Tom Petty and the Heartbreakers treated the crowd at Thursday night's Providence show to an enjoyable evening tour of Petty's quarter-century accumulation of southern rock. Petty, confident and comfortable, sang from a stage adorned with medieval glaves, pillar-sized pole arms, a full suit of armor and a stuffed polar bear.

"Tonight is Mike Campbell's birthday," declared Petty early on at the spotlight passed over to Campbell, the Heartbreaker's lead guitarist. "Anything can happen on Mike's birthday."

A lot did happen on Mike's birthday, so much that many were curious if the lead guitarist would be celebrating another birthday when the band comes to Boston this month.

Birthday or not, the theme was Full Moon Fever, Petty's latest released, which has sucked him back onto the rock and roll scene after almost a three year break. Petty played a variety of material -- new and old -- including "Refugee," "Free Falling," and his cover of "American Girl."

Following the Full Moon motif, during "Don't Come Around Here No More," Petty battled a suit of armor, which, after several gestures of his guitar, fell dead as the song ended. The crowd applauded his victory.
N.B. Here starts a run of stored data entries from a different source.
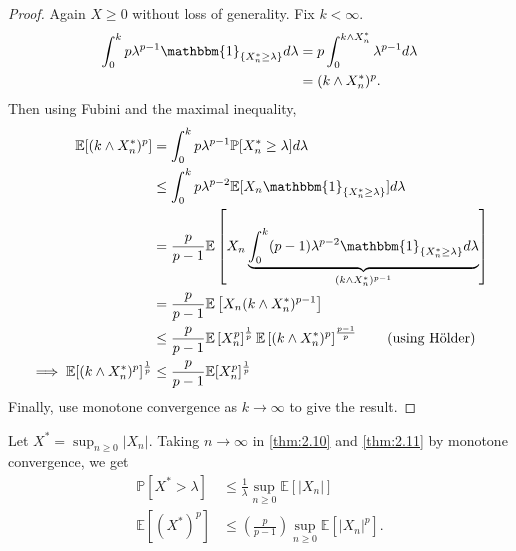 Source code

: \documentclass{article}
\newcommand{\1}[1]{\mathbbm{1}_{#1}}
\newcommand{\Prob}{\mathbb{P}}
\newcommand{\E}{\mathbb{E}}
\begin{document}
\begin{proof}
  Again $X \geq 0$ without loss of generality. Fix $k < \infty$.
  \begin{align*}
    \int_0^k p \lambda^{p-1} \1{\{X_n^* \geq \lambda\}} d\lambda &= p \int_0^{k \land X_n^*} \lambda^{p-1} d\lambda  \\
                                                                 &= (k \land X_n^*)^p
  .\end{align*}
  Then using Fubini and the maximal inequality,
  \begin{align*}
    \E[(k \land X_n^*)^p] &= \int_0^k p \lambda^{p-1} \Prob[X_n^* \geq \lambda] d \lambda \\
                         &\leq \int_0^k p \lambda^{p-2} \E[X_n \1{\{X_n^* \geq \lambda\}}] d \lambda \\
                         &= \frac{p}{p-1} \E\left[X_n \underbrace{\int_0^k (p-1) \lambda^{p-2} \1{\{X_n^* \geq \lambda\}} d \lambda}_{(k \land X_n^*)^{p-1}}\right] \\
                         &= \frac{p}{p-1} \E\left[X_n (k \land X_n^*)^{p-1}\right] \\
                         &\leq \frac{p}{p-1} \E\left[X_n^p\right]^{\frac{1}{p}} \E\left[(k \land X_n^*)^p\right]^{\frac{p-1}{p}} \tag{using H\"older} \\
    \implies \E[(k \land X_n^*)^p]^{\frac{1}{p}} &\leq \frac{p}{p-1} \E[X_n^p]^{\frac{1}{p}}
  \end{align*}
  Finally, use monotone convergence as $k \to \infty$ to give the result.
\end{proof}
Let $X^* = \sup_{n \geq 0} |X_n|$. Taking $n \to \infty$ in \cref{thm:2.10} and \cref{thm:2.11} by monotone convergence, we get
\begin{align*}
  \Prob[X^* > \lambda] &\leq \frac{1}{\lambda} \sup_{n \geq 0} \E[|X_n|] \\
  \E[(X^*)^p] &\leq \left(\frac{p}{p-1}\right) \sup_{n \geq 0} \E[|X_n|^p]
.\end{align*}
\newlec
\end{document}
At one point, Petty opened an onstage chest, which emanated a blinding light. Reaching in, he pulled out a black top hat, his concert hallmark, which he wore for the duration of "Breakdown," one of the singles from his first LP in 1976. Later the group played an improvised boogie-woogie tune in honor of Campbell's birthday.

Petty has entered the nineties with a cause: Greenpeace is given quite a billing ("...make up your own mind, but for God's sake see what it's about first...") and followed it up with a dedication to Greenpeace and environmental consciousness.

But beyond Greenpeace, Mike's alleged birthday, and animated field plate, Petty was true to form -- rock and roll: rough, tough, energetic and hard as nails.

Lenny Kravitz opened for the Heartbreakers with a loud set of 60s-style rockers delivered in Hendrix-Prince fashion. Kravitz, best known as Lisa Bonet's husband, used his reggae curls as a prop once to often. He tried to make the audience believe he was more excited than he actually was, and ended up looking foolish as he fell into Hendrix-Prince spasms of exhaustion during the third song of his set.

"Remember," says Kravitz, "it's not 1960 -- it's nineteen f--king ninety!" It's nice of him to remind us what decade we're in, but judging from his performance, Lenny Kravitz may have been the only person in the Providence Civic Center who had a hard time keeping it straight.